Saved data entries

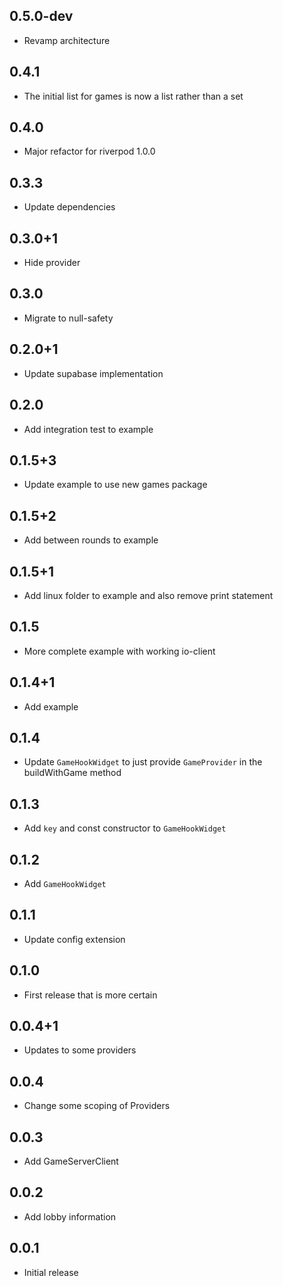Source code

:## 0.5.0-dev

- Revamp architecture

## 0.4.1

- The initial list for games is now a list rather than a set 

## 0.4.0

- Major refactor for riverpod 1.0.0

## 0.3.3

- Update dependencies
  
## 0.3.0+1

- Hide provider
  
## 0.3.0

- Migrate to null-safety
  
## 0.2.0+1

- Update supabase implementation
  
## 0.2.0

- Add integration test to example

## 0.1.5+3

- Update example to use new games package
  
## 0.1.5+2

- Add between rounds to example
  
## 0.1.5+1

- Add linux folder to example and also remove print statement
  
## 0.1.5

- More complete example with working io-client
  
## 0.1.4+1

- Add example

## 0.1.4

- Update `GameHookWidget` to just provide `GameProvider` in the buildWithGame method

## 0.1.3

- Add `key` and const constructor to `GameHookWidget`

## 0.1.2

- Add `GameHookWidget`

## 0.1.1

- Update config extension

## 0.1.0

- First release that is more certain
  
## 0.0.4+1

- Updates to some providers
  
## 0.0.4

- Change some scoping of Providers
  
## 0.0.3

- Add GameServerClient
  
## 0.0.2

- Add lobby information

## 0.0.1

- Initial release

# [TASK TO CARRY OUT]
Omitting all pictures, copy the preceding entries without any alteration.

# [SOLUTION TO THIS EXERCISE]
Source code

:## 0.5.0-dev

- Revamp architecture

## 0.4.1

- The initial list for games is now a list rather than a set 

## 0.4.0

- Major refactor for riverpod 1.0.0

## 0.3.3

- Update dependencies
  
## 0.3.0+1

- Hide provider
  
## 0.3.0

- Migrate to null-safety
  
## 0.2.0+1

- Update supabase implementation
  
## 0.2.0

- Add integration test to example

## 0.1.5+3

- Update example to use new games package
  
## 0.1.5+2

- Add between rounds to example
  
## 0.1.5+1

- Add linux folder to example and also remove print statement
  
## 0.1.5

- More complete example with working io-client
  
## 0.1.4+1

- Add example

## 0.1.4

- Update `GameHookWidget` to just provide `GameProvider` in the buildWithGame method

## 0.1.3

- Add `key` and const constructor to `GameHookWidget`

## 0.1.2

- Add `GameHookWidget`

## 0.1.1

- Update config extension

## 0.1.0

- First release that is more certain
  
## 0.0.4+1

- Updates to some providers
  
## 0.0.4

- Change some scoping of Providers
  
## 0.0.3

- Add GameServerClient
  
## 0.0.2

- Add lobby information

## 0.0.1

- Initial release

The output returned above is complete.